XXVIII.7 How Roman law was lost in Spain

, par Stewart

Things went differently in Spain. The law of the Visigoths won out, and Roman law lost out. Chaindsuinthus [1] and Recessuinthus [2] banned Roman laws, and did not even permit them to be cited in the tribunals. Recessuinthus was also the author of the law [3] that suppressed the prohibition of marriages between Goths and Romans. It is clear that these two laws had the same spirit : this king wanted to do away with the principal causes of separation between the Goths and the Romans. Now it was thought that nothing separated them more than the prohibition against contracting marriages between them and the permission to live under different laws.
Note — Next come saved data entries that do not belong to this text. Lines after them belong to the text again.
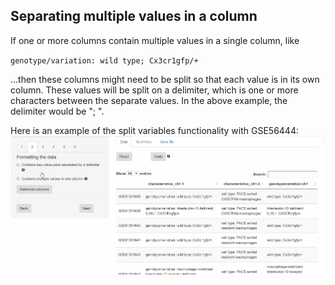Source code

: ## Separating multiple values in a column

If one or more columns contain multiple values in a single column, like

`genotype/variation: wild type; Cx3cr1gfp/+`

...then these columns might need to be split so that each value is in its own column. These values will be split on a delimiter, which is one or more characters between the separate values. In the above example, the delimiter would be "; ".

Here is an example of the split variables functionality with GSE56444:
<img src="www/divide_example.gif" alt="drawing" width="575"/>
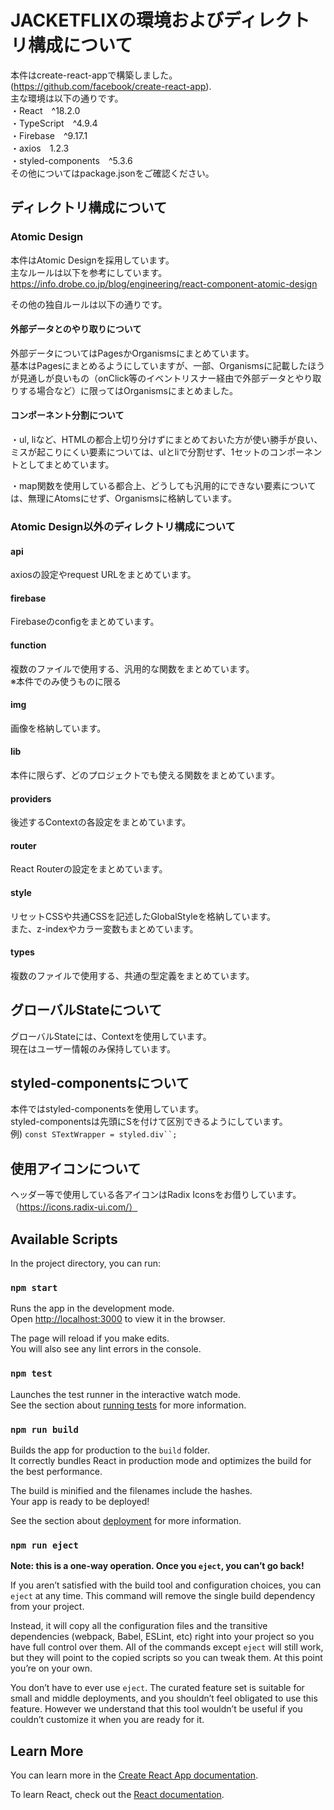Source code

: # JACKETFLIXの環境およびディレクトリ構成について

本件はcreate-react-appで構築しました。(https://github.com/facebook/create-react-app). \
主な環境は以下の通りです。\
・React　^18.2.0\
・TypeScript　^4.9.4\
・Firebase　^9.17.1\
・axios　1.2.3\
・styled-components　^5.3.6\
その他についてはpackage.jsonをご確認ください。

## ディレクトリ構成について

### Atomic Design

本件はAtomic Designを採用しています。\
主なルールは以下を参考にしています。\
https://info.drobe.co.jp/blog/engineering/react-component-atomic-design

その他の独自ルールは以下の通りです。

#### 外部データとのやり取りについて

外部データについてはPagesかOrganismsにまとめています。\
基本はPagesにまとめるようにしていますが、一部、Organismsに記載したほうが見通しが良いもの（onClick等のイベントリスナー経由で外部データとやり取りする場合など）に限ってはOrganismsにまとめました。

#### コンポーネント分割について

・ul, liなど、HTMLの都合上切り分けずにまとめておいた方が使い勝手が良い、ミスが起こりにくい要素については、ulとliで分割せず、1セットのコンポーネントとしてまとめています。

・map関数を使用している都合上、どうしても汎用的にできない要素については、無理にAtomsにせず、Organismsに格納しています。

### Atomic Design以外のディレクトリ構成について

#### api

axiosの設定やrequest URLをまとめています。

#### firebase

Firebaseのconfigをまとめています。

#### function

複数のファイルで使用する、汎用的な関数をまとめています。\
※本件でのみ使うものに限る

#### img

画像を格納しています。

#### lib

本件に限らず、どのプロジェクトでも使える関数をまとめています。

#### providers

後述するContextの各設定をまとめています。

#### router

React Routerの設定をまとめています。

#### style

リセットCSSや共通CSSを記述したGlobalStyleを格納しています。\
また、z-indexやカラー変数もまとめています。

#### types

複数のファイルで使用する、共通の型定義をまとめています。

## グローバルStateについて

グローバルStateには、Contextを使用しています。\
現在はユーザー情報のみ保持しています。

## styled-componentsについて

本件ではstyled-componentsを使用しています。\
styled-componentsは先頭にSを付けて区別できるようにしています。\
例) `const STextWrapper = styled.div``;`

## 使用アイコンについて

ヘッダー等で使用している各アイコンはRadix Iconsをお借りしています。（https://icons.radix-ui.com/）



## Available Scripts

In the project directory, you can run:

### `npm start`

Runs the app in the development mode.\
Open [http://localhost:3000](http://localhost:3000) to view it in the browser.

The page will reload if you make edits.\
You will also see any lint errors in the console.

### `npm test`

Launches the test runner in the interactive watch mode.\
See the section about [running tests](https://facebook.github.io/create-react-app/docs/running-tests) for more information.

### `npm run build`

Builds the app for production to the `build` folder.\
It correctly bundles React in production mode and optimizes the build for the best performance.

The build is minified and the filenames include the hashes.\
Your app is ready to be deployed!

See the section about [deployment](https://facebook.github.io/create-react-app/docs/deployment) for more information.

### `npm run eject`

**Note: this is a one-way operation. Once you `eject`, you can’t go back!**

If you aren’t satisfied with the build tool and configuration choices, you can `eject` at any time. This command will remove the single build dependency from your project.

Instead, it will copy all the configuration files and the transitive dependencies (webpack, Babel, ESLint, etc) right into your project so you have full control over them. All of the commands except `eject` will still work, but they will point to the copied scripts so you can tweak them. At this point you’re on your own.

You don’t have to ever use `eject`. The curated feature set is suitable for small and middle deployments, and you shouldn’t feel obligated to use this feature. However we understand that this tool wouldn’t be useful if you couldn’t customize it when you are ready for it.

## Learn More

You can learn more in the [Create React App documentation](https://facebook.github.io/create-react-app/docs/getting-started).

To learn React, check out the [React documentation](https://reactjs.org/).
But though the kings of the Visigoths had banned Roman law, it still subsisted in the domains they possessed in southern Gaul. These lands, distant from the center of the monarchy, lived in considerable independence. We see from the history of Vamba, who ascended the throne in 672, that the natives of the country had assumed the upper hand [4] : thus Roman law had more authority there, and Gothic law less. Spanish laws were suited neither to their manners nor to their current situation ; perhaps the people even clung to Roman law because they attached to it the idea of their liberty. Moreover, the laws of Chaindasuinthus and Recessuinthus contained horrendous provisions against the Jews ; but those Jews were powerful in southern Gaul. The author of the history of king Vamba calls these provinces the Jewish brothel. When the Saracens came into these provinces, they had been called : now who could have called them but the Jews or the Romans ? The Goths were the first oppressed because they were the dominant nation. We see in Procopius that during their calamities they withdrew from Narbonne Gaul into Spain. [5] In this particular misfortune, they doubtless took refuge in the areas of Spain that still could be defended ; and the number of those who, in southern Gaul, lived under the law of the Visigoths was much diminished as a result.

Notes

[1His reign began in 642.

[2We do not wish to be tormented by foreign nor by Roman laws : Law of the Visigoths, book II, tit. 1, §9–10.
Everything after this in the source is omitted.